The study results found that AI agents were as persuasive as human agents in terms of overall persuasion outcomes. The finding suggests that AI agents can serve as sources of communication or interaction that lead users to apply the social rules they develop when interacting with a person to their interactions with these nonhuman agents. However, the results diverged when it came to different types of persuasion outcomes. AI was less effective than humans at shaping behavioural intentions, but did not differ significantly from humans in eliciting perceptions, attitudes, or actual behaviours. This discrepancy underscores the complexity of AI-based persuasion, a topic marked by substantial heterogeneity in both theories and empirical evidence. It would be fruitful for future research to explore why AI is less persuasive than humans in the contemplator role and how to improve the persuasiveness of AI decision-making systems.

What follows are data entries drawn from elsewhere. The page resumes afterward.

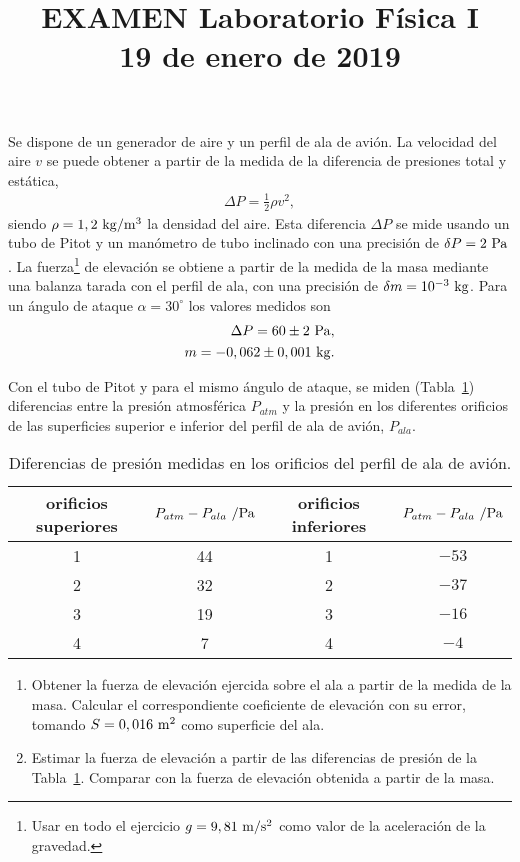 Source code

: \documentclass[12pt]{articulo}
\date{\vspace{-5ex}}
\begin{document}
\title{\bf EXAMEN Laboratorio F\'isica I\\19 de enero de 2019} 

\author{}

\maketitle

Se dispone de un generador de aire y un perfil de ala de avi\'on. La velocidad
del aire $v$ se puede obtener a partir de la medida de la diferencia de
presiones total y est\'atica,
%
\begin{eqnarray*}
\Delta P = \frac{1}{2}\rho v^2,
\end{eqnarray*}
%
siendo $\rho = 1,2~{\rm kg/m^3}$ la densidad del aire. Esta diferencia $\Delta P$
se mide usando un tubo de Pitot y un man\'ometro de tubo inclinado con una
precisi\'on de $\delta P = 2~{\rm Pa}$. La fuerza\footnote{Usar en todo el
ejercicio $g = 9,81~{\rm m/s^2}$ como valor de la aceleraci\'on de la gravedad.}
de elevaci\'on se obtiene a partir de la medida de la masa mediante una balanza
tarada con el perfil de ala, con una precisi\'on de $\delta m = 10^{-3}~{\rm kg}$.
Para un \'angulo de ataque $\alpha = 30^{\circ}$ los valores medidos son
%
\begin{eqnarray*}
\Delta P = 60 \pm 2~{\rm Pa},\\
m = -0,062 \pm 0,001~{\rm kg}.
\end{eqnarray*}

Con el tubo de Pitot y para el mismo \'angulo de ataque, se miden
(Tabla~\ref{tab:presiones}) diferencias entre la presi\'on atmosf\'erica
$P_{atm}$ y la presi\'on en los diferentes orificios de las superficies superior
e inferior del perfil de ala de avi\'on, $P_{ala}$.
\begin{table}[h!]
\begin{center}
\begin{tabular}{cc|cc}
\hline
orificios superiores & $P_{atm} - P_{ala}~/{\rm Pa}$ & orificios inferiores & $P_{atm} - P_{ala}~/{\rm Pa}$\\
\hline
1 & 44 & 1 & $-53$\\
2 & 32 & 2 & $-37$\\
3 & 19 & 3 & $-16$\\
4 &  7 & 4 &  $-4$\\
\hline
\end{tabular}
\end{center}
\caption{Diferencias de presi\'on medidas en los orificios del perfil de ala de avi\'on.}
\label{tab:presiones}
\end{table}

\begin{enumerate}
\item{Obtener la fuerza de elevaci\'on ejercida sobre el ala a partir de la
medida de la masa. Calcular el correspondiente coeficiente de elevaci\'on con su
error, tomando $S = 0,016~{\rm m^2}$ como superficie del ala.}
\item{Estimar la fuerza de elevaci\'on a partir de las diferencias de presi\'on
de la Tabla~\ref{tab:presiones}. Comparar con la fuerza de elevaci\'on obtenida
a partir de la masa.}
\end{enumerate}
\end{document}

The direction of AI-human communication also makes a difference in actual behaviours. In one-way communication, AI exhibited a greater impact on actual behaviours than humans. However, this effect was not observed in two-way communication. This suggests that the mere presence of AI as the source of communication or interaction on media interface may serve as a cue that leads users to apply favourable machine attributes (e.g., machines are more accurate and objective than humans) to guide their actual behaviours. This tendency, however, seems to disappear when AI provides agency to users and allows them to interact with the system.

Furthermore, several interesting results were observed in the moderating effects of age and gender on the overall and specific persuasion outcomes. For instance, the relative advantage of humans over AI on perceptions and behavioural intentions were more pronounced in the sample between 25 and 40 years old than in other age groups. One possible explanation is that millennials have relatively low confidence in AI technology, as some qualitative evidence suggests that they tend to question the usefulness of AI and worry that their personal data will be misused by AI.

In short, the findings shed light on the conditions (source features, contextual factors, and audience characteristics) under which AI is more or less persuasive than humans and thus serve as an important step toward an integrated framework for persuasion in the era of AI.